#### WHAT IS NEEDED
Below are some entries; state how many of their lines contain the word "button", with nothing else in the reply.

#### SUPPLIED RECORDS
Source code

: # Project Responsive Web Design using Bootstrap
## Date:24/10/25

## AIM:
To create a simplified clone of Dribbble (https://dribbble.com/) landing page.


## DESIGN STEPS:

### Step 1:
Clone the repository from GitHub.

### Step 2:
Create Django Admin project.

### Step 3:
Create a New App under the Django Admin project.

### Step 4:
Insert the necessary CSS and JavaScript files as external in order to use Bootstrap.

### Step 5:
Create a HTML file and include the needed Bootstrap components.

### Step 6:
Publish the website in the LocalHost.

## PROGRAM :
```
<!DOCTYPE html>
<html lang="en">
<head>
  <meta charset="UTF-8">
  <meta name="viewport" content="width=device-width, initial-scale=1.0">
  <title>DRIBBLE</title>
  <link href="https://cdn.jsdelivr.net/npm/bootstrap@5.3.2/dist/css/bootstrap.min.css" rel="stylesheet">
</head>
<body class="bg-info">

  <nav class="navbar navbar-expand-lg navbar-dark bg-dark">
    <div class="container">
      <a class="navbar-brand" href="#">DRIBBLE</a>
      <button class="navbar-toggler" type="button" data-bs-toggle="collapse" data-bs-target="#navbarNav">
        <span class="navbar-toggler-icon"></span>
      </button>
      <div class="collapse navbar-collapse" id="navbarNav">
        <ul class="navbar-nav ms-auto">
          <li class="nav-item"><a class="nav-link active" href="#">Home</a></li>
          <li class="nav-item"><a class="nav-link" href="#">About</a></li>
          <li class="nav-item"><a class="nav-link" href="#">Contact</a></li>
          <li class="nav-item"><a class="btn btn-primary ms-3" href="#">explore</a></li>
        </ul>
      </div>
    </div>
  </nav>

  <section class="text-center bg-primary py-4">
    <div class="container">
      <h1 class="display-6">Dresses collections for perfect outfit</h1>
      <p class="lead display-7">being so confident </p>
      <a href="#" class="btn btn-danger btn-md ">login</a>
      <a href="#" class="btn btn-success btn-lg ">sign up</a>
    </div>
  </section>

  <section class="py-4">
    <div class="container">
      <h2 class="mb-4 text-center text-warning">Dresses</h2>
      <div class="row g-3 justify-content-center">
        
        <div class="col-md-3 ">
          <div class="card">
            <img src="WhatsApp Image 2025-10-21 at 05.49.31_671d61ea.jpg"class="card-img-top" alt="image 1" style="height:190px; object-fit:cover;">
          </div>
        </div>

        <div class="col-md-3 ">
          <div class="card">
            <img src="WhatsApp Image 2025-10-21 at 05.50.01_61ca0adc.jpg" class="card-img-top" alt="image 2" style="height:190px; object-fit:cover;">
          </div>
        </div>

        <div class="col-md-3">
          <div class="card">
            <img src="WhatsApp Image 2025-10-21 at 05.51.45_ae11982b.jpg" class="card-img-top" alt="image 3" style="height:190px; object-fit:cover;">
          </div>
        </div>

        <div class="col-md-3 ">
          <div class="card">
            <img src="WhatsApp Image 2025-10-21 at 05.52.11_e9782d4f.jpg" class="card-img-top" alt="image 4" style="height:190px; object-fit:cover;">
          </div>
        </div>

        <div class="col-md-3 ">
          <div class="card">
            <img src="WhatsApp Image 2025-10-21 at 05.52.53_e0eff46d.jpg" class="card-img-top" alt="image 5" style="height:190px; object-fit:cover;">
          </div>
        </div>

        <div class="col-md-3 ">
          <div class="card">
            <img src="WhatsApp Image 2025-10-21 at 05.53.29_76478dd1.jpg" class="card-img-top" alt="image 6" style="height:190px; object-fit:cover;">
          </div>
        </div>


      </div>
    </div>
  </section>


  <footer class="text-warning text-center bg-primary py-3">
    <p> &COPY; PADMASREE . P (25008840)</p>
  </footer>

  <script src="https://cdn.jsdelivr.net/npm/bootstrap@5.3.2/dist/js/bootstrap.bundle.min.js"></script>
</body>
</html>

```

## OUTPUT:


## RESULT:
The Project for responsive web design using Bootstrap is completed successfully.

---

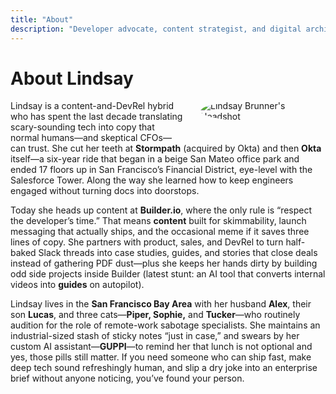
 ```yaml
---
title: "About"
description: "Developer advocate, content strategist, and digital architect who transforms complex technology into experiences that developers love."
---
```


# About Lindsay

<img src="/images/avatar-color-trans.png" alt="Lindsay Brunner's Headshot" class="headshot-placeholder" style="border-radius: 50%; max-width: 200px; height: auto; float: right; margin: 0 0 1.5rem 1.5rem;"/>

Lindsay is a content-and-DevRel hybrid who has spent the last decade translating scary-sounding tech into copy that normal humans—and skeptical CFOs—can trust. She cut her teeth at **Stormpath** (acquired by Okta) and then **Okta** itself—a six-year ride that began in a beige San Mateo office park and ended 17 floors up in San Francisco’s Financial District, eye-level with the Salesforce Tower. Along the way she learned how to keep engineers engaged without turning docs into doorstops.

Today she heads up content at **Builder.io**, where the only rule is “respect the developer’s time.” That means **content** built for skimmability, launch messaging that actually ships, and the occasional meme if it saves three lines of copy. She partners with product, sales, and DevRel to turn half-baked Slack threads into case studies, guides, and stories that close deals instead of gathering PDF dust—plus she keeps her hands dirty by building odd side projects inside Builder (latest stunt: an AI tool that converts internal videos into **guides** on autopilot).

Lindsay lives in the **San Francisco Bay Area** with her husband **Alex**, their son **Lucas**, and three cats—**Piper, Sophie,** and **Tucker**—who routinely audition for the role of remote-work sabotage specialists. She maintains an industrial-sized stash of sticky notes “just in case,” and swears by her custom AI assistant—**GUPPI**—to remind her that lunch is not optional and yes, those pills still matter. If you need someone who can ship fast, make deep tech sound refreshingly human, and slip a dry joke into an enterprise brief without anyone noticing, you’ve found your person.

==

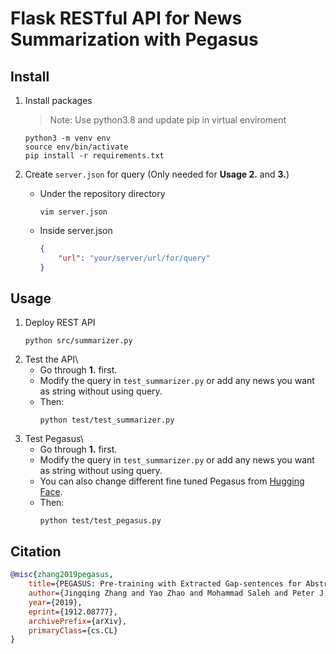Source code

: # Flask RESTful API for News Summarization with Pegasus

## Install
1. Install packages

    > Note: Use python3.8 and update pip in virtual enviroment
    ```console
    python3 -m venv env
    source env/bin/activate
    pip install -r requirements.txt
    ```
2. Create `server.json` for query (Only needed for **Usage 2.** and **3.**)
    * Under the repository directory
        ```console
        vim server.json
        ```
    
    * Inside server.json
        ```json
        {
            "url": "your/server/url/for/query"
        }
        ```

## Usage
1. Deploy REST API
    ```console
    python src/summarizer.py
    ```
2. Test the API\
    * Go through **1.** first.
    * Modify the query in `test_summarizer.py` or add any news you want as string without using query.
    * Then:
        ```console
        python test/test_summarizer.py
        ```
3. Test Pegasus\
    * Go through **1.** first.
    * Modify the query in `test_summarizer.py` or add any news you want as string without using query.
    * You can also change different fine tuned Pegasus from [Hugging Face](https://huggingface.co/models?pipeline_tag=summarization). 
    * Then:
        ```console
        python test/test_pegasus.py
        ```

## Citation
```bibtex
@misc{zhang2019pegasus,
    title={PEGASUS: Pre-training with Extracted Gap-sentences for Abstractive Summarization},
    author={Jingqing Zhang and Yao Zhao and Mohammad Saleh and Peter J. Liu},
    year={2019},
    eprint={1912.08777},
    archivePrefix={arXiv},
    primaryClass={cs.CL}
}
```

#### YOUR SOLUTION
2